Un ajustement des salaires plutôt que de l'emploi (Japon et Allemagne).
Le cas du Japon est l'exact symétrique de celui de l'Espagne. Les entreprises japonaises ont contenu leurs CSU non pas par un fort ajustement de l'emploi mais par une baisse des rémunérations. Celle-ci a été obtenue par une baisse de la part variable, notamment des bonus, qui est revalorisée deux fois par an, ainsi que par une baisse du temps de travail qui a engendré une réduction du salaire mensuel. Au total, la hausse du coût salarial engendrée par le faible ajustement de l'emploi a été compensée en grande partie au moyen de l'ajustement de la rémunération. Cela ne vaut pas pour l'Allemagne où l'ajustement des rémunérations n'a pas compensé le faible ajustement sur l'emploi et ce malgré la baisse de la durée du travail.

Un faible ajustement des salaires et de l'emploi (Royaume-Uni et Italie).
Enfin, dans certains pays, le faible ajustement de l'emploi et des rémunérations a occasionné une forte dérive des coûts salariaux unitaires. C'est le cas des entreprises en Italie et au Royaume-Uni.

En définitive, seule l'Espagne a connu un surajustement massif de l'emploi à l'activité, et concentré l'adaptation du marché du travail sur les seuls effectifs. La France et les États-Unis ont connu une évolution du marché du travail conforme à leur mode d'ajustement habituel, et sont à un stade avancé du rattrapage du cycle de productivité. Enfin, les autres pays affichent pour l'heure une baisse de l'emploi extrêmement mesurée au regard de l'ampleur de la récession, en grande partie grâce à un recours exceptionnel aux mécanismes de flexibilité internes.
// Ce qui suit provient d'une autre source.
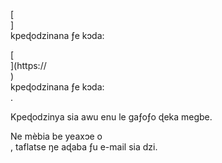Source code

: [<br host>] <br action> kpeɖodzinana ƒe kɔda: <br code>

[<br host>](https://<br host>) <br action> kpeɖodzinana ƒe kɔda: <br code>.

Kpeɖodzinya sia awu enu le gaƒoƒo ɖeka megbe.

Ne mèbia be yeaxɔe o <br action>, taflatse ŋe aɖaba ƒu e-mail sia dzi.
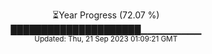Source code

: <p align="center">
⏳Year Progress (72.07 %) <br>
█████████████████████▁▁▁▁▁▁▁▁▁ <br>
<sub>Updated: Thu, 21 Sep 2023 01:09:21 GMT</sub>
</p>

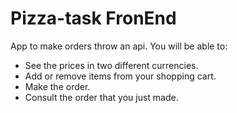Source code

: # Pizza-task FronEnd

App to make orders throw an api. You will be able to:

- See the prices in two different currencies.
- Add or remove items from your shopping cart.
- Make the order.
- Consult the order that you just made.
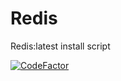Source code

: # Redis
Redis:latest install script

[![CodeFactor](https://www.codefactor.io/repository/github/hillreywer/redis/badge/master)](https://www.codefactor.io/repository/github/hillreywer/redis/overview/master)
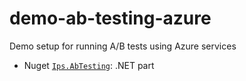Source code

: # demo-ab-testing-azure
Demo setup for running A/B tests using Azure services
* Nuget [`Ips.AbTesting`](/playground/Nuget/Ips.AbTesting/README.md): .NET part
Les plus gros problèmes sur le marché du travail sont donc sans doute encore à venir. Si les pertes d'emploi s'aggravent, le dilemme entre maintien des seniors en activité et emploi des jeunes va se raviver ; l'allongement des durées de chômage finira par entamer les capacités de travail des chômeurs dont le retour à l'emploi deviendra plus difficile. Pour éviter ces dérives dommageables socialement, mais aussi économiquement par leurs effets sur le potentiel de croissance, il convient de retrouver le plus vite possible la trajectoire vers le plein-emploi qui prévalait avant la crise. Si la reprise tarde, il faudra alors déployer un maximum de moyens pour éviter les conséquences les plus graves d'un sous-emploi durable : renforcement de l'indemnisation de longue durée des chômeurs les moins employables ; programmes de formation pour ceux qui sont proches de l'emploi ; création d'emplois publics d'attente.


Repères bibliographiques :

COCHARD M., CORNILLEAU G. et HEYER E., "Les marchés du travail dans la crise", Revue de l'OFCE, n°113, avril 2010

OFCE, "Chômage à durée indéterminée", Revue de l'OFCE, n°111, octobre 2009.